Bordeaux, je retrouve Lucile et sa copine Céline. Elles m'ont concocté un petit repas sympa. Je reprends le vélo, puisqu'elles se sont couchées tard et veulent siester. Elles ne me suivent pas au cinéma, où je vais voir There will be blood, raté à Poitiers. Au début, j'ai un peu peur. Un des plans est carrément copié sur un plan de Géant, où l'on voit James Dean, sur un fauteuil avec en fond le Texas. Des trois films dont cet acteur fut vedette, c'est le moins bon, c'est une espèce de soap opera grandiloquent et longuet, où je me rappelle m'être ennuyé ferme. Attendant avec impatience les rares apparitions de mon acteur fétiche, ici loin de A l'est d'Eden ou de La fureur de vivre, où il jouait les adolescents tourmentés et ténébreux : c'était ainsi que je me voyais aussi. Heureusement, ce nouveau film, un peu moins long, sur un thème voisin, comment un ouvrier devient un magnat du pétrole, possède une intrigue moins sirupeuse. On est surpris - mais nous sommes aux Etats-unis - de voir l'emprise de la religion, une sorte de fondamentalisme prophétique, jouer un rôle important. La relation père-fils aussi. Aucune coquetterie de style, une noirceur implacable, un très bon acteur...
Il ne me reste plus qu'à quitter le cinéma, il a plu pendant la séance, j'avais heureusement protégé la selle par un sac en plastique, je reviens chez Lucile reprendre mes affaires et ressors, cette fois, sous une bonne douche - décidément le baptême continue, on a l'impression que les nuages vous raclent la tête - pour suivre les quais jusque chez ma sœur Maryse, qui m'attend.
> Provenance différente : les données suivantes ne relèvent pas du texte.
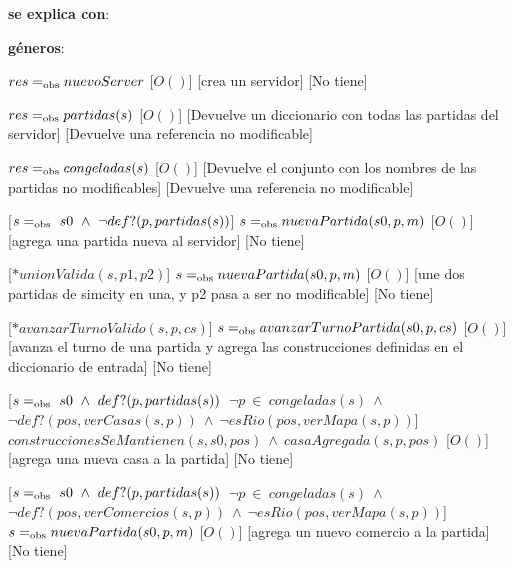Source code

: \begin{Interfaz}
    \textbf{se explica con}: 

    \textbf{géneros}: 


    {$res =_{\mathrm{obs}} nuevoServer$}
    [$O()$]
    [crea un servidor]
    [No tiene]

    {$res =_{\mathrm{obs}} partidas(s)$}
    [$O()$]
    [Devuelve un diccionario con todas las partidas del servidor]
    [Devuelve una referencia no modificable]

    {$res =_{\mathrm{obs}} congeladas(s)$}
    [$O()$]
    [Devuelve el conjunto con los nombres de las partidas no modificables]
    [Devuelve una referencia no modificable]

    [$s =_{\mathrm{obs}}\ s0\ \wedge\ \lnot def?(p, partidas(s))$]
    {$s =_{\mathrm{obs}} nuevaPartida(s0, p, m)$}
    [$O()$]
    [agrega una partida nueva al servidor]
    [No tiene]

    [$*unionValida(s, p1, p2)$]
    {$s =_{\mathrm{obs}} nuevaPartida(s0, p, m)$}
    [$O()$]
    [une dos partidas de simcity en una, y p2 pasa a ser no modificable]
    [No tiene]

    [$*avanzarTurnoValido(s, p, cs)$]
    {$s =_{\mathrm{obs}} avanzarTurnoPartida(s0, p, cs)$}
    [$O()$]
    [avanza el turno de una partida y agrega las construcciones definidas en el diccionario de entrada]
    [No tiene]

    [$
        s \igobs\ s0\ \wedge\ def?(p, partidas(s))\ $\yluego$\ \lnot p\ \in\ congeladas(s)\ \wedge\ $\\$
        $\tab\tab$ \lnot def?(pos, verCasas(s, p))\ \wedge\ \lnot esRio(pos, verMapa(s, p))
    $]
    {$construccionesSeMantienen(s, s0, pos)\ \wedge\ casaAgregada(s, p, pos)$}
    [$O()$]
    [agrega una nueva casa a la partida]
    [No tiene]

    \pagebreak
    
    [$
        s \igobs\ s0\ \wedge\ def?(p, partidas(s))\ $\yluego$\ \lnot p\ \in\ congeladas(s)\ \wedge\ $\\$
        $\tab\tab$ \lnot def?(pos, verComercios(s, p))\ \wedge\ \lnot esRio(pos, verMapa(s, p))
    $]
    {$s =_{\mathrm{obs}} nuevaPartida(s0, p, m)$}
    [$O()$]
    [agrega un nuevo comercio a la partida]
    [No tiene]
    

\end{Interfaz}

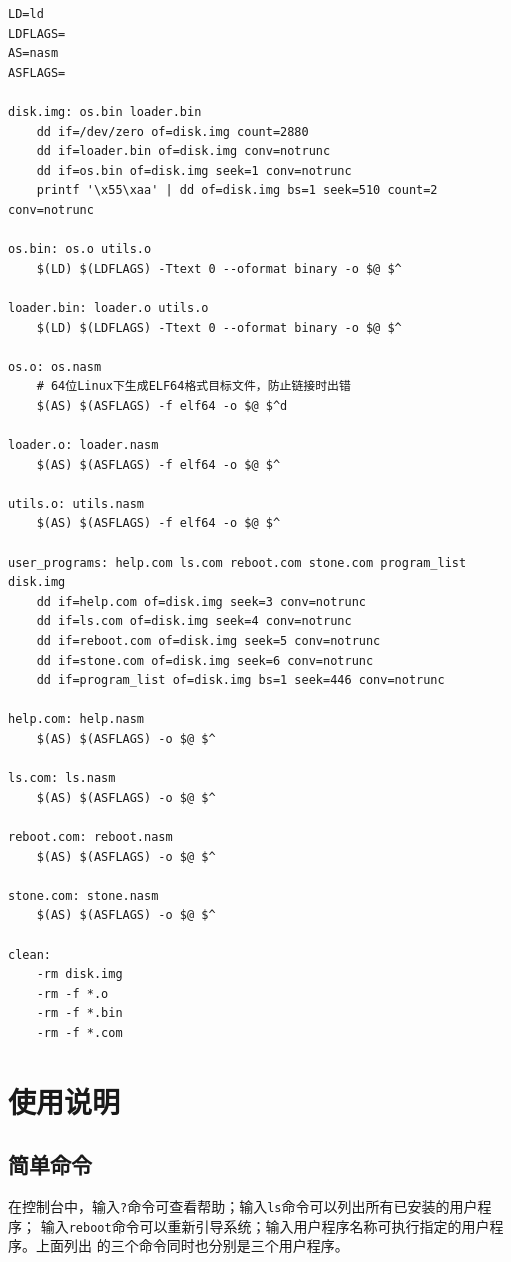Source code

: \documentclass[adobefonts, a4paper]{ctexart}
\begin{document}
\begin{verbatim}
LD=ld
LDFLAGS=
AS=nasm
ASFLAGS=

disk.img: os.bin loader.bin
    dd if=/dev/zero of=disk.img count=2880
    dd if=loader.bin of=disk.img conv=notrunc
    dd if=os.bin of=disk.img seek=1 conv=notrunc
    printf '\x55\xaa' | dd of=disk.img bs=1 seek=510 count=2 conv=notrunc

os.bin: os.o utils.o
    $(LD) $(LDFLAGS) -Ttext 0 --oformat binary -o $@ $^

loader.bin: loader.o utils.o
    $(LD) $(LDFLAGS) -Ttext 0 --oformat binary -o $@ $^

os.o: os.nasm
    # 64位Linux下生成ELF64格式目标文件，防止链接时出错
    $(AS) $(ASFLAGS) -f elf64 -o $@ $^d

loader.o: loader.nasm
    $(AS) $(ASFLAGS) -f elf64 -o $@ $^

utils.o: utils.nasm
    $(AS) $(ASFLAGS) -f elf64 -o $@ $^

user_programs: help.com ls.com reboot.com stone.com program_list disk.img
    dd if=help.com of=disk.img seek=3 conv=notrunc
    dd if=ls.com of=disk.img seek=4 conv=notrunc
    dd if=reboot.com of=disk.img seek=5 conv=notrunc
    dd if=stone.com of=disk.img seek=6 conv=notrunc
    dd if=program_list of=disk.img bs=1 seek=446 conv=notrunc

help.com: help.nasm
    $(AS) $(ASFLAGS) -o $@ $^

ls.com: ls.nasm
    $(AS) $(ASFLAGS) -o $@ $^

reboot.com: reboot.nasm
    $(AS) $(ASFLAGS) -o $@ $^

stone.com: stone.nasm
    $(AS) $(ASFLAGS) -o $@ $^

clean:
    -rm disk.img
    -rm -f *.o
    -rm -f *.bin
    -rm -f *.com
\end{verbatim}

\section{使用说明}\label{usage}
\subsection{简单命令}
在控制台中，输入\verb|?|命令可查看帮助；输入\verb|ls|命令可以列出所有已安装的用户程序；
输入\verb|reboot|命令可以重新引导系统；输入用户程序名称可执行指定的用户程序。上面列出
的三个命令同时也分别是三个用户程序。
\end{document}
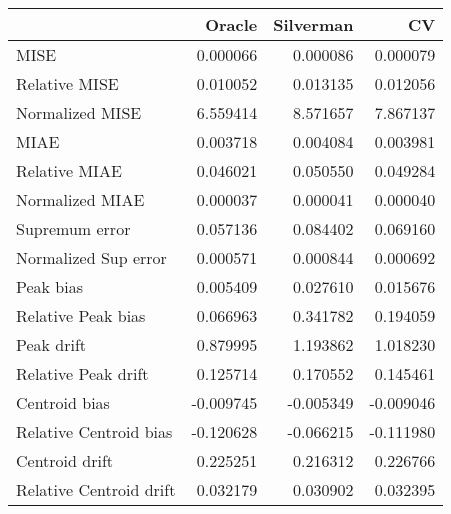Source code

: \begin{tabular}{lrrr}
  \toprule
 & Oracle & Silverman & CV \\ 
  \midrule
MISE & 0.000066 & 0.000086 & 0.000079 \\ 
  Relative MISE & 0.010052 & 0.013135 & 0.012056 \\ 
  Normalized MISE & 6.559414 & 8.571657 & 7.867137 \\ 
  MIAE & 0.003718 & 0.004084 & 0.003981 \\ 
  Relative MIAE & 0.046021 & 0.050550 & 0.049284 \\ 
  Normalized MIAE & 0.000037 & 0.000041 & 0.000040 \\ 
  Supremum error & 0.057136 & 0.084402 & 0.069160 \\ 
  Normalized Sup error & 0.000571 & 0.000844 & 0.000692 \\ 
  Peak bias & 0.005409 & 0.027610 & 0.015676 \\ 
  Relative Peak bias & 0.066963 & 0.341782 & 0.194059 \\ 
  Peak drift & 0.879995 & 1.193862 & 1.018230 \\ 
  Relative Peak drift & 0.125714 & 0.170552 & 0.145461 \\ 
  Centroid bias & -0.009745 & -0.005349 & -0.009046 \\ 
  Relative Centroid bias & -0.120628 & -0.066215 & -0.111980 \\ 
  Centroid drift & 0.225251 & 0.216312 & 0.226766 \\ 
  Relative Centroid drift & 0.032179 & 0.030902 & 0.032395 \\ 
   \bottomrule
\end{tabular}
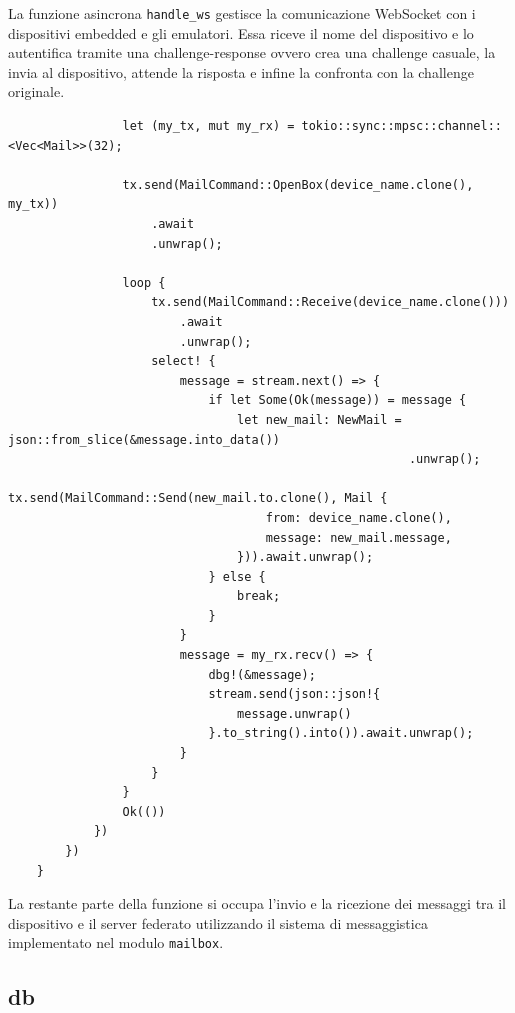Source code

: La funzione asincrona \texttt{handle\_ws} gestisce la comunicazione WebSocket con i dispositivi embedded e gli 
emulatori. Essa riceve il nome del dispositivo e lo autentifica tramite una challenge-response ovvero
crea una challenge casuale, la invia al dispositivo, attende la risposta e infine la confronta con la challenge originale.

\begin{listing}[H]
    \begin{verbatim}
                let (my_tx, mut my_rx) = tokio::sync::mpsc::channel::<Vec<Mail>>(32);

                tx.send(MailCommand::OpenBox(device_name.clone(), my_tx))
                    .await
                    .unwrap();

                loop {
                    tx.send(MailCommand::Receive(device_name.clone()))
                        .await
                        .unwrap();
                    select! {
                        message = stream.next() => {
                            if let Some(Ok(message)) = message {
                                let new_mail: NewMail = json::from_slice(&message.into_data())
                                                        .unwrap();
                                tx.send(MailCommand::Send(new_mail.to.clone(), Mail {
                                    from: device_name.clone(),
                                    message: new_mail.message,
                                })).await.unwrap();
                            } else {
                                break;
                            }
                        }
                        message = my_rx.recv() => {
                            dbg!(&message);
                            stream.send(json::json!{
                                message.unwrap()
                            }.to_string().into()).await.unwrap();
                        }
                    }
                }
                Ok(())
            })
        })
    }
    \end{verbatim}
\end{listing}

La restante parte della funzione si occupa l'invio e la ricezione dei messaggi tra il dispositivo e il server federato
utilizzando il sistema di messaggistica implementato nel modulo \texttt{mailbox}.

\subsection{db}

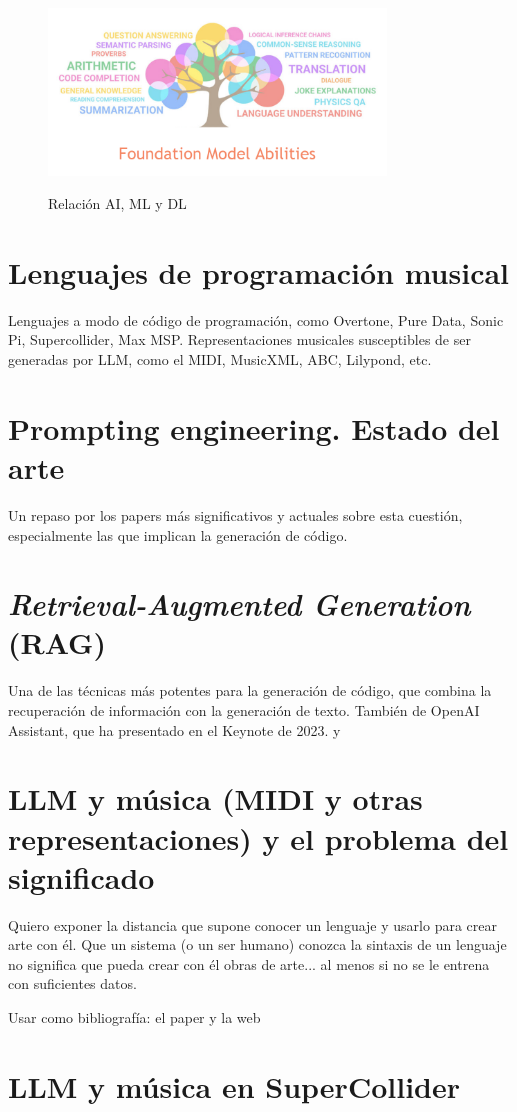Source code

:     \begin{figure}[h]
        \caption{Relación AI, ML y DL}
        \centering
        \includegraphics[width=0.8\textwidth]{./figuras/fundation_models_habilities.png}
        \label{fig:fundation_models_habilities}
    \end{figure}

\section{Lenguajes de programación musical}
    Lenguajes a modo de código de programación, como Overtone, Pure Data, Sonic Pi, Supercollider, Max MSP. Representaciones musicales susceptibles de ser generadas por LLM, como el MIDI, MusicXML, ABC, Lilypond, etc.

\section{Prompting engineering. Estado del arte}
    Un repaso por los papers más significativos y actuales sobre esta cuestión, especialmente las que implican la generación de código.

\section{\textit{Retrieval-Augmented Generation} (RAG)}
    Una de las técnicas más potentes para la generación de código, que combina la recuperación de información con la generación de texto. También de OpenAI Assistant, que ha presentado en el Keynote de 2023. \cite{WhatRetrievalaugmentedGeneration2021} y \cite{lewisRetrievalAugmentedGenerationKnowledgeIntensive2021}

\section{LLM y música (MIDI y otras representaciones) y el problema del significado}
    Quiero exponer la distancia que supone conocer un lenguaje y usarlo para crear arte con él. Que un sistema (o un ser humano) conozca la sintaxis de un lenguaje no significa que pueda crear con él obras de arte... al menos si no se le entrena con suficientes datos.
    
    Usar como bibliografía: el paper \cite{lewisRetrievalAugmentedGenerationKnowledgeIntensive2021} y la web \cite{WhatRetrievalaugmentedGeneration2021}

\section{LLM y música en SuperCollider}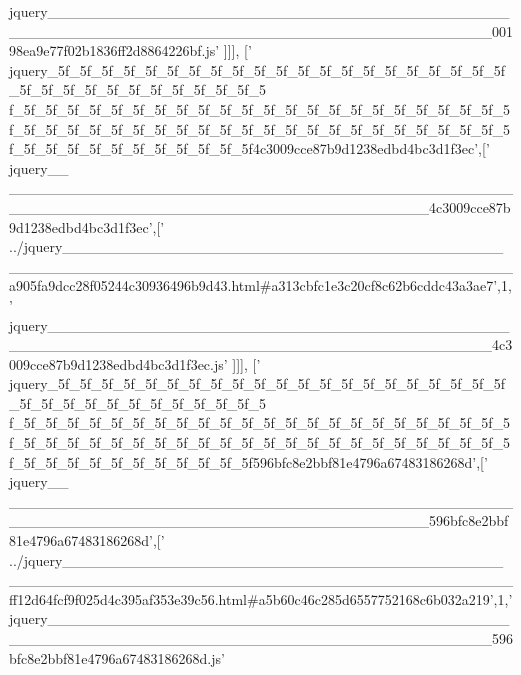 \begin{DoxyCode}
{      jquery\_\_\_\_\_\_\_\_\_\_\_\_\_\_\_\_\_\_\_\_\_\_\_\_\_\_\_\_\_\_\_\_\_\_\_\_\_\_\_\_\_\_\_\_\_\_\_\_\_\_\_\_\_\_\_\_\_\_\_\_\_\_\_\_\_\_\_\_\_\_\_\_\_\_\_\_\_\_\_\_\_\_\_\_\_\_\_\_\_\_00198ea9e77f02b1836ff2d8864226bf.js'}
      ]]],
  [\textcolor{stringliteral}{'
      jquery\_5f\_5f\_5f\_5f\_5f\_5f\_5f\_5f\_5f\_5f\_5f\_5f\_5f\_5f\_5f\_5f\_5f\_5f\_5f\_5f\_5f\_5f\_5f\_5f\_5f\_5f\_5f\_5f\_5f\_5f\_5f\_5f\_5
      f\_5f\_5f\_5f\_5f\_5f\_5f\_5f\_5f\_5f\_5f\_5f\_5f\_5f\_5f\_5f\_5f\_5f\_5f\_5f\_5f\_5f\_5f\_5f\_5f\_5f\_5f\_5f\_5f\_5f\_5f\_5f\_5f\_5f\_5f\_5f\_5f\_5f\_5f\_5f\_5f\_5f\_5f\_5f\_5f\_5f\_5f\_5f\_5f\_5f\_5f\_5f\_5f\_5f\_5f\_5f\_5f\_5f4c3009cce87b9d1238edbd4bc3d1f3ec'},[\textcolor{stringliteral}{'
      jquery\_\_
      \_\_\_\_\_\_\_\_\_\_\_\_\_\_\_\_\_\_\_\_\_\_\_\_\_\_\_\_\_\_\_\_\_\_\_\_\_\_\_\_\_\_\_\_\_\_\_\_\_\_\_\_\_\_\_\_\_\_\_\_\_\_\_\_\_\_\_\_\_\_\_\_\_\_\_\_\_\_\_\_\_\_\_\_\_\_\_\_4c3009cce87b9d1238edbd4bc3d1f3ec'},[\textcolor{stringliteral}{'
      ../jquery\_\_\_\_\_\_\_\_\_\_\_\_\_\_\_\_\_\_\_\_\_\_\_\_\_\_\_\_\_\_\_\_\_\_\_\_\_\_\_\_\_\_\_\_\_\_\_\_\_\_\_\_\_\_\_\_\_\_\_\_\_\_\_\_\_\_\_\_\_\_\_\_\_\_\_\_\_\_\_\_\_\_\_\_\_\_\_\_\_\_a905fa9dcc28f05244c30936496b9d43.html#a313cbfc1e3c20cf8c62b6cddc43a3ae7'},1,\textcolor{stringliteral}{'
      jquery\_\_\_\_\_\_\_\_\_\_\_\_\_\_\_\_\_\_\_\_\_\_\_\_\_\_\_\_\_\_\_\_\_\_\_\_\_\_\_\_\_\_\_\_\_\_\_\_\_\_\_\_\_\_\_\_\_\_\_\_\_\_\_\_\_\_\_\_\_\_\_\_\_\_\_\_\_\_\_\_\_\_\_\_\_\_\_\_\_\_4c3009cce87b9d1238edbd4bc3d1f3ec.js'}
      ]]],
  [\textcolor{stringliteral}{'
      jquery\_5f\_5f\_5f\_5f\_5f\_5f\_5f\_5f\_5f\_5f\_5f\_5f\_5f\_5f\_5f\_5f\_5f\_5f\_5f\_5f\_5f\_5f\_5f\_5f\_5f\_5f\_5f\_5f\_5f\_5f\_5f\_5f\_5
      f\_5f\_5f\_5f\_5f\_5f\_5f\_5f\_5f\_5f\_5f\_5f\_5f\_5f\_5f\_5f\_5f\_5f\_5f\_5f\_5f\_5f\_5f\_5f\_5f\_5f\_5f\_5f\_5f\_5f\_5f\_5f\_5f\_5f\_5f\_5f\_5f\_5f\_5f\_5f\_5f\_5f\_5f\_5f\_5f\_5f\_5f\_5f\_5f\_5f\_5f\_5f\_5f\_5f\_5f\_5f\_5f\_5f596bfc8e2bbf81e4796a67483186268d'},[\textcolor{stringliteral}{'
      jquery\_\_
      \_\_\_\_\_\_\_\_\_\_\_\_\_\_\_\_\_\_\_\_\_\_\_\_\_\_\_\_\_\_\_\_\_\_\_\_\_\_\_\_\_\_\_\_\_\_\_\_\_\_\_\_\_\_\_\_\_\_\_\_\_\_\_\_\_\_\_\_\_\_\_\_\_\_\_\_\_\_\_\_\_\_\_\_\_\_\_\_596bfc8e2bbf81e4796a67483186268d'},[\textcolor{stringliteral}{'
      ../jquery\_\_\_\_\_\_\_\_\_\_\_\_\_\_\_\_\_\_\_\_\_\_\_\_\_\_\_\_\_\_\_\_\_\_\_\_\_\_\_\_\_\_\_\_\_\_\_\_\_\_\_\_\_\_\_\_\_\_\_\_\_\_\_\_\_\_\_\_\_\_\_\_\_\_\_\_\_\_\_\_\_\_\_\_\_\_\_\_\_\_ff12d64fcf9f025d4c395af353e39c56.html#a5b60c46c285d6557752168c6b032a219'},1,\textcolor{stringliteral}{'
      jquery\_\_\_\_\_\_\_\_\_\_\_\_\_\_\_\_\_\_\_\_\_\_\_\_\_\_\_\_\_\_\_\_\_\_\_\_\_\_\_\_\_\_\_\_\_\_\_\_\_\_\_\_\_\_\_\_\_\_\_\_\_\_\_\_\_\_\_\_\_\_\_\_\_\_\_\_\_\_\_\_\_\_\_\_\_\_\_\_\_\_596bfc8e2bbf81e4796a67483186268d.js'}

\end{DoxyCode}
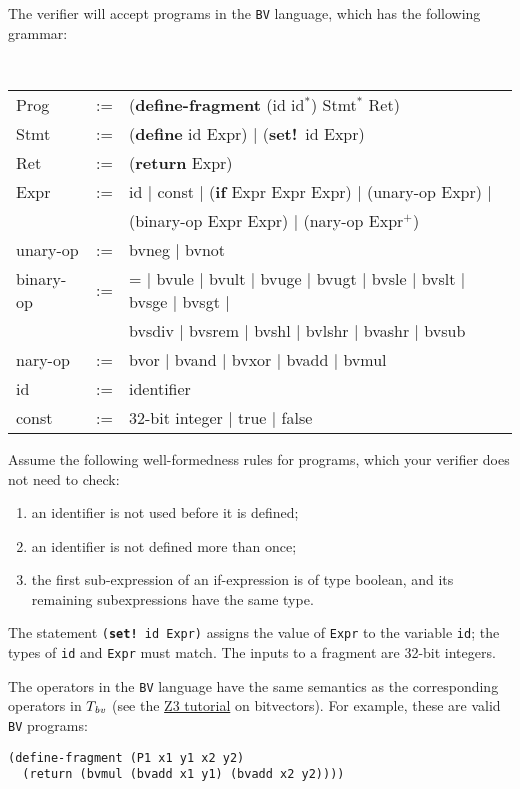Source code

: \documentclass{handout}
\begin{document}
The verifier will accept programs in the \texttt{BV} language, which has the
following grammar:

{\tt\small
\begin{tabular}{lcl}
Prog &:=&  (\textbf{define-fragment} (id id$^\mathtt{*}$) Stmt$^\mathtt{*}$ Ret) \\
Stmt &:=& (\textbf{define} id Expr) $|$ (\textbf{set!}\ id Expr) \\
Ret &:=& (\textbf{return} Expr) \\
Expr &:=& id $|$ const $|$ (\textbf{if} Expr Expr Expr) $|$ (unary-op Expr) $|$ \\
         &&(binary-op Expr Expr) $|$ (nary-op Expr$^\mathtt{+}$)\\
unary-op &:=& bvneg $|$ bvnot \\
binary-op &:=& = $|$ bvule $|$ bvult $|$ bvuge $|$ bvugt $|$ bvsle $|$ bvslt  $|$ bvsge $|$ bvsgt $|$  \\
                && bvsdiv $|$ bvsrem $|$ bvshl $|$ bvlshr $|$ bvashr $|$ bvsub\\
nary-op &:=& bvor $|$ bvand $|$ bvxor $|$  bvadd $|$  bvmul\\
id &:=& identifier\\
const &:=& 32-bit integer $|$ true $|$ false\\
\end{tabular}}

Assume the following well-formedness rules for programs, which your verifier
does not need to check:
\begin{enumerate}
\item an identifier is not used before it is defined;
\item an identifier is not defined more than once;
\item the first sub-expression of an if-expression is of type boolean, and its remaining subexpressions have the same type.
\end{enumerate}
The statement \texttt{(\textbf{set!}\ id Expr)}  assigns the value of
\texttt{Expr} to the variable \texttt{id}; the types of \texttt{id} and
\texttt{Expr} must match.  The inputs to a fragment are 32-bit integers.

The operators in the \texttt{BV} language have the same semantics as the
corresponding operators in $T_\emph{bv}$ (see the
\href{http://rise4fun.com/z3/tutorial}{Z3 tutorial} on bitvectors). For example,
these are valid \texttt{BV} programs:

\lstset{language=lisp}
\begin{lstlisting}
(define-fragment (P1 x1 y1 x2 y2)
  (return (bvmul (bvadd x1 y1) (bvadd x2 y2))))
\end{lstlisting}
\end{document}

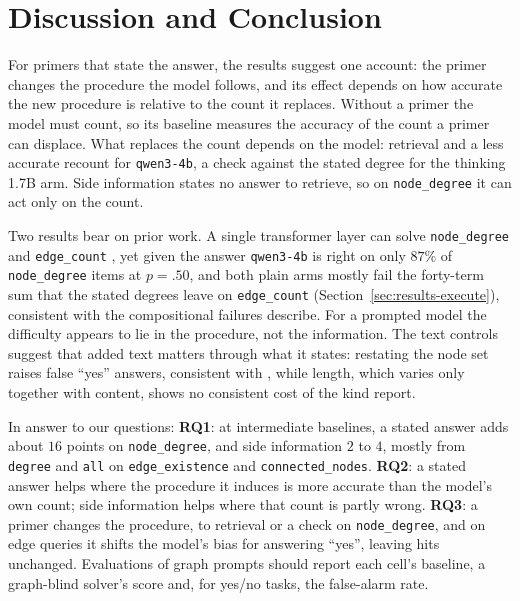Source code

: \documentclass[11pt]{article}
\begin{document}
\section{Discussion and Conclusion}
\label{sec:discussion}

For primers that state the answer, the results suggest one account: the
primer changes the procedure the model follows, and its effect depends on how
accurate the new procedure is relative to the count it replaces. Without a
primer the model must count, so its baseline measures the accuracy of the
count a primer can displace. What replaces the count depends on the model:
retrieval and a less accurate recount for \texttt{qwen3-4b}, a check against the
stated degree for the thinking 1.7B arm. Side information states no answer to
retrieve, so on \texttt{node\_degree} it can act only on the count.

Two results bear on prior work. A single transformer layer can solve
\texttt{node\_degree} and \texttt{edge\_count}
\citep{sanford2024understanding}, yet given the answer \texttt{qwen3-4b} is
right on only $87\%$ of \texttt{node\_degree} items at $p{=}.50$, and both plain
arms mostly fail the forty-term sum that the stated degrees leave on
\texttt{edge\_count} (Section~\ref{sec:results-execute}), consistent with the
compositional failures \citet{dziri2023faithandfate} describe. For a prompted
model the difficulty appears to lie in the procedure, not the information. The
text controls suggest that added text matters through what it states:
restating the node set raises false ``yes'' answers, consistent with
\citet{shi2023distracted}, while length, which varies only together with
content, shows no consistent cost of the kind \citet{levy2024sametask} report.

In answer to our questions: \textbf{RQ1}: at intermediate baselines, a stated
answer adds about $16$ points on \texttt{node\_degree}, and side information
$2$ to $4$, mostly from \texttt{degree} and \texttt{all} on
\texttt{edge\_existence} and \texttt{connected\_nodes}. \textbf{RQ2}: a stated
answer helps where the procedure it induces is more accurate than the model's
own count; side information helps where that count is partly wrong.
\textbf{RQ3}: a primer changes the procedure, to retrieval or a check on
\texttt{node\_degree}, and on edge queries it shifts the model's bias for
answering ``yes'', leaving hits unchanged. Evaluations of graph prompts should report each cell's
baseline, a graph-blind solver's score and, for yes/no tasks, the false-alarm
rate.
\end{document}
Adolescente, Maryse a vécu deux ans chez moi pour préparer ses diplômes avant d'entrer dans la banque où elle travaille toujours. Je pense qu'elle m'aime bien. Elle me propose de regarder un DVD, Toute la beauté du monde, avec Marc Lavoine, un film sentimental qui raconte comment une femme, dont le mari a été tué dans un accident d'automobile, finit par être apprivoisée lors de vacances à Bali. Pourquoi pas ? Un peu languissant, on devine la fin, mais c'est la règle du genre.
La pluie aura rempli son office : pour ce départ en deuxième cyclo-lecture, j'aurai été baptisé ! Et étrenné mon costume protecteur : là, on est véritablement comme dans une armure, pas si facile d'avancer, tant pis pour la vitesse, l'essentiel est d'être à l'abri. Et merci à mon chapeau de Madère, une vraie providence qui m'évite de mettre le poncho...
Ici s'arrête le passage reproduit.